» YOUR INSTRUCTIONS
Work out how many lines in the listing below carry the word "ParaView". Give that number alone.

» EXTRACTED ENTRIES
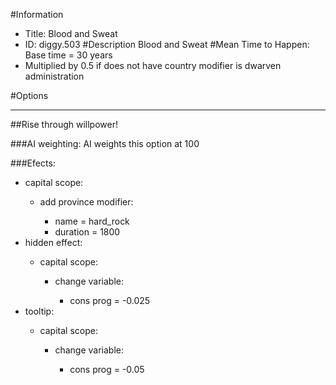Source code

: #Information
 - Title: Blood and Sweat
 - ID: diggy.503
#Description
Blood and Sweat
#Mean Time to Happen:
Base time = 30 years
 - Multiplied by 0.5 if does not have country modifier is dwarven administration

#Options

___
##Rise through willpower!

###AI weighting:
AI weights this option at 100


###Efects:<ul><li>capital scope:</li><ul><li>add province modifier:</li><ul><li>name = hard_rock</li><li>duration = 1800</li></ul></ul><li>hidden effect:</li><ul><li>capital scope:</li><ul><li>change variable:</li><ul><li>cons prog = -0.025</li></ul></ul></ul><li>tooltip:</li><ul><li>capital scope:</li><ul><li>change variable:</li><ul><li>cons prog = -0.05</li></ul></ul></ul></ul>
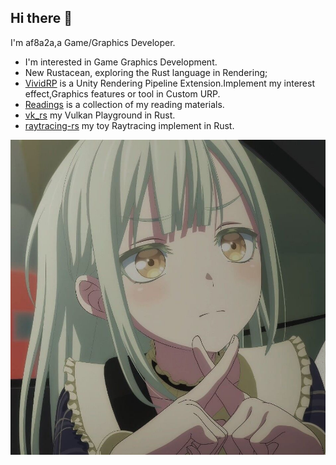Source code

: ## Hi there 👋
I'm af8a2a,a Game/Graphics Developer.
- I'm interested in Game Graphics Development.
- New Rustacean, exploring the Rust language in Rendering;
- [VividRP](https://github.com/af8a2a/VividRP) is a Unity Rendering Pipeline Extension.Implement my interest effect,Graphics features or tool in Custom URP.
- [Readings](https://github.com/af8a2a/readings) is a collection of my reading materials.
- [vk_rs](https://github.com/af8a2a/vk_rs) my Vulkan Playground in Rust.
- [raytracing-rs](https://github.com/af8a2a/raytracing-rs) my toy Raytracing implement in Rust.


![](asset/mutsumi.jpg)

* * *

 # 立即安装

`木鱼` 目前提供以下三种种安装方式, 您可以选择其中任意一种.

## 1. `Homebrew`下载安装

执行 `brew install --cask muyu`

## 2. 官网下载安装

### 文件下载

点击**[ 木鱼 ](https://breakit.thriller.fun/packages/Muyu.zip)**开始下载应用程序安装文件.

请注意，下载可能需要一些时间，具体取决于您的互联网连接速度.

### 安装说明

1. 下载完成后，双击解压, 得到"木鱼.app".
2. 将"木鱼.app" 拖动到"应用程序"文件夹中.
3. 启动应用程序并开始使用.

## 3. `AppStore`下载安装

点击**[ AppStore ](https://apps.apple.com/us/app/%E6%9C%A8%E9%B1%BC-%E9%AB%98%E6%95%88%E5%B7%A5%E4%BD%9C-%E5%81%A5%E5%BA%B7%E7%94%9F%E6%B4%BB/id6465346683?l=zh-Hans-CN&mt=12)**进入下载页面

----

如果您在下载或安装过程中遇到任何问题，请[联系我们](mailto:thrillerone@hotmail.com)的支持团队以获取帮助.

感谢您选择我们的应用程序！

---

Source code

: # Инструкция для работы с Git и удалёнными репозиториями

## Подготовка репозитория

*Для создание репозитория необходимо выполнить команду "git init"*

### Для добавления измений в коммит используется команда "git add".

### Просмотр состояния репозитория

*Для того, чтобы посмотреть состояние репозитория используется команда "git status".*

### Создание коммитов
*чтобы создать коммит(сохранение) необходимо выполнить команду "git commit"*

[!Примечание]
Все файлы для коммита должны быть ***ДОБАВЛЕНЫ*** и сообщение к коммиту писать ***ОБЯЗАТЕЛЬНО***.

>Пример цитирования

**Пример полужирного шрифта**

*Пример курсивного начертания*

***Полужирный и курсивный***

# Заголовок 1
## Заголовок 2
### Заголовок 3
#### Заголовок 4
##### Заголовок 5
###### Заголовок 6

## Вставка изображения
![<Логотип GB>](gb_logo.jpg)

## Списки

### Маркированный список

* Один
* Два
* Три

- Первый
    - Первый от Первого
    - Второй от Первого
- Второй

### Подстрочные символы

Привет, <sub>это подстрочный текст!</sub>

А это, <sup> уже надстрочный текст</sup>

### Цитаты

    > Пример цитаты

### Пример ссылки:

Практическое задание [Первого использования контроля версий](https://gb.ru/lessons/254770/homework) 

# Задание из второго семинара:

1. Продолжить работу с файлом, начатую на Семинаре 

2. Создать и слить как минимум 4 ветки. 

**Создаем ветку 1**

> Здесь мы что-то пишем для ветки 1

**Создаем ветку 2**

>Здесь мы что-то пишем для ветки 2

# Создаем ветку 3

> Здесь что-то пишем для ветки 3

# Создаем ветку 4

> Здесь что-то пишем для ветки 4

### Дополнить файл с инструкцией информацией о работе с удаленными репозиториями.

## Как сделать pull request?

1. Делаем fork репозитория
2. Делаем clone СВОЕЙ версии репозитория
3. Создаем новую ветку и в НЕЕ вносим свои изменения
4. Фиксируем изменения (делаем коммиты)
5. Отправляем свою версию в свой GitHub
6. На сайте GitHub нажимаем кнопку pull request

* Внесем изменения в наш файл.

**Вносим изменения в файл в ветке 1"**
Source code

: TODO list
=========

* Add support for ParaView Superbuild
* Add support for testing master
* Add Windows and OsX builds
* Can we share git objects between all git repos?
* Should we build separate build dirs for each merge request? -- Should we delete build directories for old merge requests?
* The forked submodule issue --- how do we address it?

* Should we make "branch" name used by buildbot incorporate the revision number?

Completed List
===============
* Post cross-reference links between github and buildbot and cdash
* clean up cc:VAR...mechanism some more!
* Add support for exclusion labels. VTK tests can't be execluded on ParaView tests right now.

» ANSWER FOR THE TASK
2